MARY: I think you’re better off talking to little robots and embarrassing yourself on trains, darling.
[James grins clumsily, more than tipsy at this point.]
MARY: What are you up to? How are things in this new situation?
JAMES: [Sets the glass down and leans his fist against his temple.] Quite alright, I think. It’s getting easier by the day. But I sorta started drinking earlier and earlier. Is that alarming? I mean I can say that making videos with Lucy helps at least. And cooking makes for bloody good therapy.

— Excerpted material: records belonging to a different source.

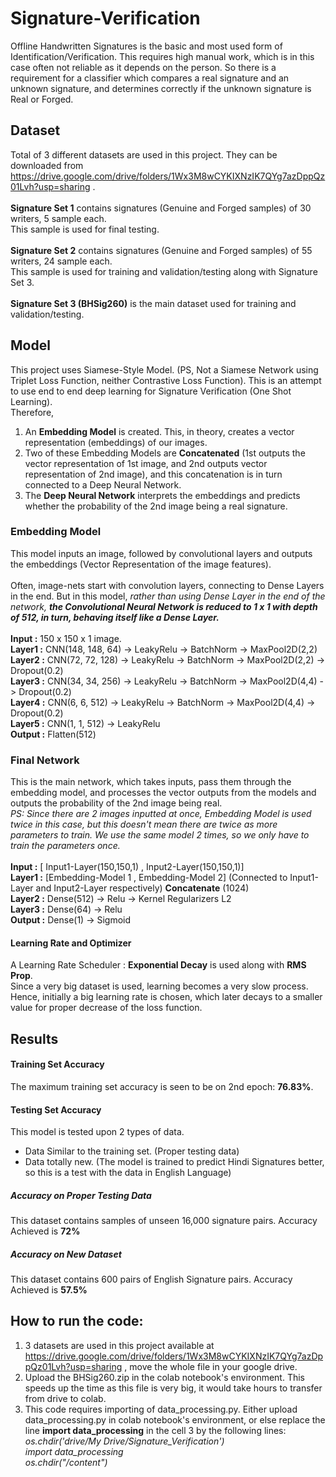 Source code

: # Signature-Verification
Offline Handwritten Signatures is the basic and most used form of Identification/Verification. This requires high manual work, which is in this case often not reliable as it depends on the person. So there is a requirement for a classifier which compares a real signature and an unknown signature, and determines correctly if the unknown signature is Real or Forged.

## Dataset
Total of 3 different datasets are used in this project. They can be downloaded from https://drive.google.com/drive/folders/1Wx3M8wCYKIXNzIK7QYg7azDppQz01Lvh?usp=sharing . <br><br>
**Signature Set 1** contains signatures (Genuine and Forged samples) of 30 writers, 5 sample each. <br>
This sample is used for final testing. <br><br>
**Signature Set 2** contains signatures (Genuine and Forged samples) of 55 writers, 24 sample each. <br>
This sample is used for training and validation/testing along with Signature Set 3.<br><br>
**Signature Set 3 (BHSig260)** is the main dataset used for training and validation/testing.

## Model
This project uses Siamese-Style Model. (PS, Not a Siamese Network using Triplet Loss Function, neither Contrastive Loss Function).
This is an attempt to use end to end deep learning for Signature Verification (One Shot Learning). <br> 
Therefore,
1) An **Embedding Model** is created. This, in theory, creates a vector representation (embeddings) of our images. <br>
2) Two of these Embedding Models are **Concatenated** (1st outputs the vector representation of 1st image, and 2nd outputs vector representation of 2nd image), and this concatenation is in turn connected to a Deep Neural Network. <br>
3) The **Deep Neural Network** interprets the embeddings and predicts whether the probability of the 2nd image being a real signature.

### Embedding Model
This model inputs an image, followed by convolutional layers and outputs the embeddings (Vector Representation of the image features). <br> <br>
Often, image-nets start with convolution layers, connecting to Dense Layers in the end. But in this model, *rather than using Dense Layer in the end of the network, **the Convolutional Neural Network is reduced to 1 x 1 with depth of 512, in turn, behaving itself like a Dense Layer.***<br> <br> 
**Input  :** 150 x 150 x 1 image.<br>
**Layer1 :** CNN(148, 148, 64) -> LeakyRelu -> BatchNorm -> MaxPool2D(2,2)<br>
**Layer2 :** CNN(72, 72, 128) -> LeakyRelu -> BatchNorm -> MaxPool2D(2,2) -> Dropout(0.2) <br>
**Layer3 :** CNN(34, 34, 256) -> LeakyRelu -> BatchNorm -> MaxPool2D(4,4) -> Dropout(0.2) <br>
**Layer4 :** CNN(6, 6, 512) -> LeakyRelu -> BatchNorm -> MaxPool2D(4,4) -> Dropout(0.2) <br>
**Layer5 :** CNN(1, 1, 512) -> LeakyRelu <br>
**Output :** Flatten(512)

### Final Network
This is the main network, which takes inputs, pass them through the embedding model, and processes the vector outputs from the models and outputs the probability of the 2nd image being real.<br>
*PS: Since there are 2 images inputted at once, Embedding Model is used twice in this case, but this doesn't mean there are twice as more parameters to train. We use the same model 2 times, so we only have to train the parameters once.*<br><br>
**Input  :** [ Input1-Layer(150,150,1) , Input2-Layer(150,150,1)] <br>
**Layer1 :** [Embedding-Model 1 , Embedding-Model 2] (Connected to Input1-Layer and Input2-Layer respectively)
**Concatenate** (1024) <br>
**Layer2 :** Dense(512) -> Relu -> Kernel Regularizers L2<br>
**Layer3 :** Dense(64) -> Relu <br>
**Output :** Dense(1) -> Sigmoid

#### Learning Rate and Optimizer
A Learning Rate Scheduler : **Exponential Decay** is used along with **RMS Prop**. <br>
Since a very big dataset is used, learning becomes a very slow process. Hence, initially a big learning rate is chosen, which later decays to a smaller value for proper decrease of the loss function.

## Results
#### Training Set Accuracy
The maximum training set accuracy is seen to be on 2nd epoch: **76.83%**.

#### Testing Set Accuracy
This model is tested upon 2 types of data.
* Data Similar to the training set. (Proper testing data)
* Data totally new. (The model is trained to predict Hindi Signatures better, so this is a test with the data in English Language)
##### Accuracy on Proper Testing Data
This dataset contains samples of unseen 16,000 signature pairs. Accuracy Achieved is **72%**
##### Accuracy on New Dataset
This dataset contains 600 pairs of English Signature pairs. Accuracy Achieved is **57.5%**

## How to run the code:
1) 3 datasets are used in this project available at https://drive.google.com/drive/folders/1Wx3M8wCYKIXNzIK7QYg7azDppQz01Lvh?usp=sharing , move the whole file in your google drive. <br>
2) Upload the BHSig260.zip in the colab notebook's environment. This speeds up the time as this file is very big, it would take hours to transfer from drive to colab. <br>
3) This code requires importing of data_processing.py. Either upload data_processing.py in colab notebook's environment, or else replace the line **import data_processing** in the cell 3 by the following lines: <br> *os.chdir('drive/My Drive/Signature_Verification')* <br>
*import data_processing* <br>
*os.chdir("/content")* <br>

MARY: And work? How’s that holding up?
JAMES: It’s holding up. Surprisingly, we’ve managed to put together something sensible in this shitshow of the current world situation. People expect us to move on, they want more content, so we are forced to become more creative with restricted possibilities. ‘S not bad.
MARY: You say people expect you to move on.
JAMES: Yeah.
MARY: Then where does it put you? What are your expectations?
JAMES: It doesn’t matter, does it? I have no say in it, mine is only to do what the script says. Ultimately, it all goes through Clarkson’s hands.
MARY: [Smiles knowingly.] You’re belittling yourself again.
JAMES: No, it’s just how it is. It is a three-man show, but Jeremy is the ultimate speaker. [He pauses, digging his tongue into his cheek midst contemplation.] All due credit to him, of course, but I’m not sure how much longer we’ll be able to put up with this tempo, pandemic notwithstanding.
MARY: Well, to put it into perspective, you three lasted longer than most emperors. I really don’t have an adequate technique to draw a stat board about your friendship. It’s like… [She makes a vague gesture with her hand, squinting in concentration.] It’s like one of those polyrhythmic pendulum waves. Mathematically poetic, but polychromatically chaotic.
JAMES: [Has a moment of hesitation trying to correlate the previous few phrases but eventually finds words of his own, pathetically simple-minded.] I don't care about them enough to lose my temper with them.
MARY: Well you say that, but have you lost it with me?
JAMES: No because you never gave me a reason.
MARY: That just means we're too formal with each other.
JAMES: You'd rather I cuss you out?
MARY: Look, I won't ask you for details but I can tell you feel disconnected.
JAMES: No, I’m not, I’m fine.
MARY: You’re not fine.
JAMES: I’m fine.
MARY: [Speaking in a tone reserved for kindergarten children.] You’re not fine. From layers that I’m seeing and understanding from outside of this shell of yours, you’re going through something profound. And that’s not a bad thing. You don’t have to do anything here and now, you don’t have to do it at all… but when you’re comfortable, maybe with all the devices off, in the dark, with a peace of mind, let yourself sink. Breathe. See what’s down there.
JAMES: That sounds a bit too girly for a British bloke. [...] Alright, alright. You know, sometimes your observation skills are insufferable.
MARY: Well, that’s my role in your life. Tell you what. I know a programme you could use to let off steam a bit. It’s perfectly reliable, I use it every time my publisher thinks he’s smarter than me.
____________________
Aug 25, 2020. 13:07; Zoom call initiated by EmClarkson
*
EMILY: What do you mean “come and kill me but in accordance with the restriction rules”?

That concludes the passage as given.